Şenay Tanrıvermiş
senayt@windowslive.com
Sinema Editörü
En baştan söylemekte fayda var; ana akım sinemaya ait olmayan bu film hiç sıkmıyor ve seyirciye başından sonuna sürprizler sunuyor. Fantastik, bilim kurgu, dram, komedi ve müzikal türleri birbiri içinde eritirken az ama öz diyaloglarıyla tam yürekten vuruyor ve seyirciye unutulmaz bir sinema şöleni sunuyor. Türünün kaygan olması gibi olay örgüsünün ve dramatik yapısının da esnek olması kutsal bir iş çıkartıyor ortaya. Dolayısıyla filmin konusunu özetlemek, temasını ve mesajlarını veya cümlesini bulmaya, anlamaya çalışmaktan vazgeçip, ötesine geçmek ve keyfini sürmek gerekiyor.

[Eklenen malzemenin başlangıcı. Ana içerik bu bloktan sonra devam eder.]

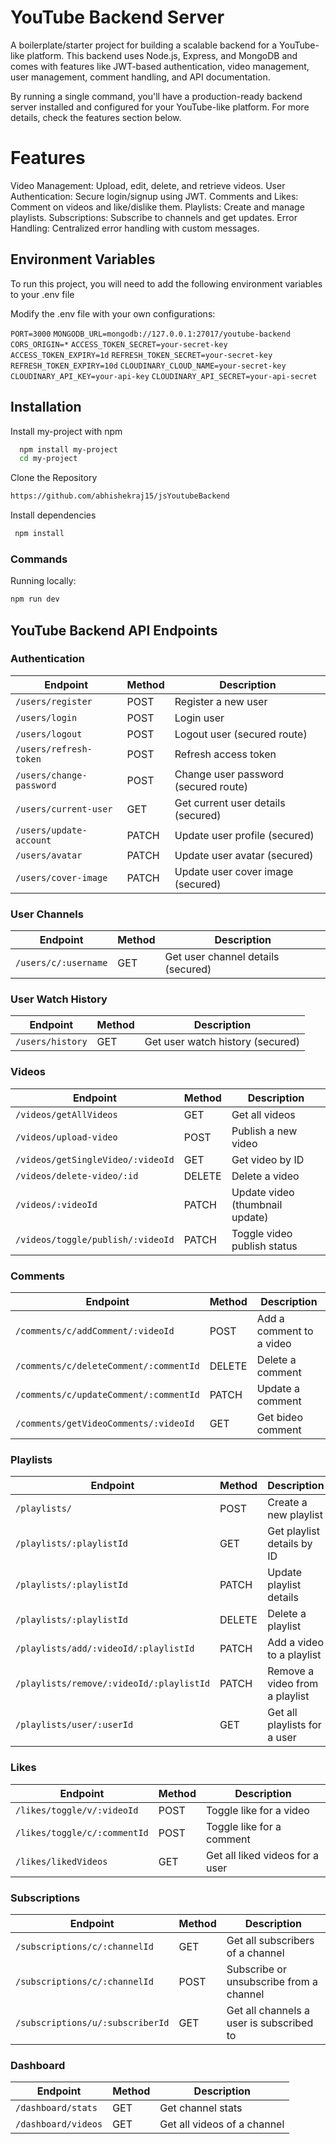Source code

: 
# YouTube Backend Server
A boilerplate/starter project for building a scalable backend for a YouTube-like platform. This backend uses Node.js, Express, and MongoDB and comes with features like JWT-based authentication, video management, user management, comment handling, and API documentation.

By running a single command, you'll have a production-ready backend server installed and configured for your YouTube-like platform. For more details, check the features section below.

# Features
Video Management: Upload, edit, delete, and retrieve videos.
User Authentication: Secure login/signup using JWT.
Comments and Likes: Comment on videos and like/dislike them.
Playlists: Create and manage playlists.
Subscriptions: Subscribe to channels and get updates.
Error Handling: Centralized error handling with custom messages.
## Environment Variables

To run this project, you will need to add the following environment variables to your .env file

Modify the .env file with your own configurations:

`PORT=3000`
`MONGODB_URL=mongodb://127.0.0.1:27017/youtube-backend`
`CORS_ORIGIN=*`
`ACCESS_TOKEN_SECRET=your-secret-key`
`ACCESS_TOKEN_EXPIRY=1d`
`REFRESH_TOKEN_SECRET=your-secret-key`
`REFRESH_TOKEN_EXPIRY=10d`
`CLOUDINARY_CLOUD_NAME=your-secret-key`
`CLOUDINARY_API_KEY=your-api-key`
`CLOUDINARY_API_SECRET=your-api-secret`
## Installation

Install my-project with npm

```bash
  npm install my-project
  cd my-project
```

Clone the Repository

```bash
https://github.com/abhishekraj15/jsYoutubeBackend
```
Install dependencies

```bash
 npm install 
```
### Commands

Running locally:

```bash
npm run dev
```

## YouTube Backend API Endpoints



### Authentication

| Endpoint                  | Method | Description                           |
|---------------------------|--------|---------------------------------------|
| `/users/register`          | POST   | Register a new user                  |
| `/users/login`             | POST   | Login user                           |
| `/users/logout`            | POST   | Logout user (secured route)          |
| `/users/refresh-token`     | POST   | Refresh access token                 |
| `/users/change-password`   | POST   | Change user password (secured route) |
| `/users/current-user`          | GET    | Get current user details (secured)   |
| `/users/update-account`    | PATCH  | Update user profile (secured)        |
| `/users/avatar`     | PATCH  | Update user avatar (secured)         |
| `/users/cover-image` | PATCH  | Update user cover image (secured)    |

### User Channels

| Endpoint                  | Method | Description                           |
|---------------------------|--------|---------------------------------------|
| `/users/c/:username` | GET    | Get user channel details (secured)    |

### User Watch History

| Endpoint                  | Method | Description                           |
|---------------------------|--------|---------------------------------------|
| `/users/history`           | GET    | Get user watch history (secured)      |


### Videos

| Endpoint                     | Method | Description                           |
|------------------------------|--------|---------------------------------------|
| `/videos/getAllVideos`                   | GET    | Get all videos                       |
| `/videos/upload-video`                   | POST   | Publish a new video                  |
| `/videos/getSingleVideo/:videoId`           | GET    | Get video by ID                      |
| `/videos/delete-video/:id`           | DELETE | Delete a video                       |
| `/videos/:videoId`           | PATCH  | Update video (thumbnail update)      |
| `/videos/toggle/publish/:videoId` | PATCH  | Toggle video publish status          |

### Comments

| Endpoint                                | Method | Description                           |
|-----------------------------------------|--------|---------------------------------------|
| `/comments/c/addComment/:videoId`                   | POST   | Add a comment to a video              |
| `/comments/c/deleteComment/:commentId`               | DELETE | Delete a comment                      |
| `/comments/c/updateComment/:commentId`               | PATCH  | Update a comment                      |
| `/comments/getVideoComments/:videoId`   | GET  | Get bideo comment                      |

### Playlists

| Endpoint                                      | Method | Description                                  |
|-----------------------------------------------|--------|----------------------------------------------|
| `/playlists/`                                 | POST   | Create a new playlist                       |
| `/playlists/:playlistId`                      | GET    | Get playlist details by ID                  |
| `/playlists/:playlistId`                      | PATCH  | Update playlist details                     |
| `/playlists/:playlistId`                      | DELETE | Delete a playlist                           |
| `/playlists/add/:videoId/:playlistId`         | PATCH  | Add a video to a playlist                   |
| `/playlists/remove/:videoId/:playlistId`      | PATCH  | Remove a video from a playlist              |
| `/playlists/user/:userId`                     | GET    | Get all playlists for a user                |

### Likes

| Endpoint                               | Method | Description                             |
|----------------------------------------|--------|-----------------------------------------|
| `/likes/toggle/v/:videoId`             | POST   | Toggle like for a video                 |
| `/likes/toggle/c/:commentId`           | POST   | Toggle like for a comment               |
| `/likes/likedVideos`                   | GET    | Get all liked videos for a user         |

### Subscriptions

| Endpoint                                | Method | Description                           |
|-----------------------------------------|--------|---------------------------------------|
| `/subscriptions/c/:channelId`    | GET    | Get all subscribers of a channel      |
| `/subscriptions/c/:channelId`    | POST   | Subscribe or unsubscribe from a channel |
| `/subscriptions/u/:subscriberId`    | GET    | Get all channels a user is subscribed to |

### Dashboard

| Endpoint                               | Method | Description                            |
|----------------------------------------|--------|----------------------------------------|
| `/dashboard/stats`                     | GET    | Get channel stats                      |
| `/dashboard/videos`                    | GET    | Get all videos of a channel            |
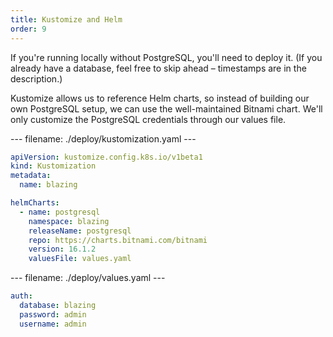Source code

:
 ```yaml
---
title: Kustomize and Helm
order: 9
---
```


If you're running locally without PostgreSQL, you'll need to deploy it. (If you already have a database, feel free to skip ahead – timestamps are in the description.)

Kustomize allows us to reference Helm charts, so instead of building our own PostgreSQL setup, we can use the well-maintained Bitnami chart. We'll only customize the PostgreSQL credentials through our values file.

--- filename: ./deploy/kustomization.yaml ---
```yaml
apiVersion: kustomize.config.k8s.io/v1beta1
kind: Kustomization
metadata:
  name: blazing

helmCharts:
  - name: postgresql
    namespace: blazing
    releaseName: postgresql
    repo: https://charts.bitnami.com/bitnami
    version: 16.1.2
    valuesFile: values.yaml
```

--- filename: ./deploy/values.yaml ---
```yaml
auth:
  database: blazing
  password: admin
  username: admin
```
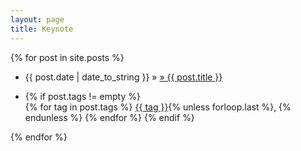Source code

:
 ```yaml
---
layout: page
title: Keynote
---
```


<div class="home-posts">
  {% for post in site.posts %}
  <ul class="home">
    <li class="home"><a href="{{ post.link }}"></a> {{ post.date | date_to_string }} &raquo; <a href="{{ post.url }}">&raquo; {{ post.title }}   </a></li>
	  <li class="home">
	    <p class="home-tags"> 
	      {% if post.tags != empty %}<br/><i class="fa fa-tags"></i>
	        {% for tag in post.tags %}
	          <a href="{{ '-ref' | prepend: tag | replace: ' ','-' | prepend: 'tags/#' | prepend: site.baseurl }}">{{ tag }}</a>{% unless forloop.last %}, {% endunless %}
	        {% endfor %}
	      {% endif %}
	    </p>
	  </li>
  </ul>
  {% endfor %}
</div>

Sezgilere, duygulara ve söze sığmayan düşüncelere özgü bir ironik şiir dize dize akıyor sanki. Ancak bir yandan da filmin temel aldığı bir ana karakter etrafında akan gerçeküstü olaylar tuhaf bir şekilde benimseniyor, inandırıyor. Belki de inanma ihtiyacını aşan olaylar zinciri fazlasını verdiği için film kendine tutsak alıyor seyirciyi. Artık Leos Carax’ın hafiften Godard’ı anımsatan kendi dünyasının izleyicisi olma gayreti başlıyor. Gayret deyince filmin yorucu bir temposu ya da seyirciyi çözümlemeye zorlayan olaylar düğümü de söz konusu değil. Sadece belki bu noktada bütünlük kazandırılamadığı veya bütünlüğünü ifade etmediği ya da edemediği için eleştirilebilir. Ayrıca sessiz sinemadan bugüne sinema tarihinin farklı dönem ve türlerine hatta Transformers’a özel ve fazladan saygı duruşunda bulunan film bir rüya gibi düşünülürse bütünlükte kazanıyor.
Farklı görsel sanat disiplinlerinden beslenen film parça parça öykülerden oluşuyor ve parçalar bir karakterde vücut bulduğu gibi ilintisiz olaylar birbirine göndermeler ve linklerle ekleniyor. Bu açıdan bazen eklektik dursa da genel olarak her zerrenin bütünü sağlamlaştırdığı tuhaf bir atmosfer oluşuyor, büyülüyor. Filmin anlatmaktan çok hissettirmek istediği sıkışmışlık ve hüzün yine filmden alıntı muhteşem bir cümleyle özetlenebilir; “Cehennemin dibinde bir balo sergiliyoruz. Hepimiz sarhoşuz. Ölü ve sarhoş…”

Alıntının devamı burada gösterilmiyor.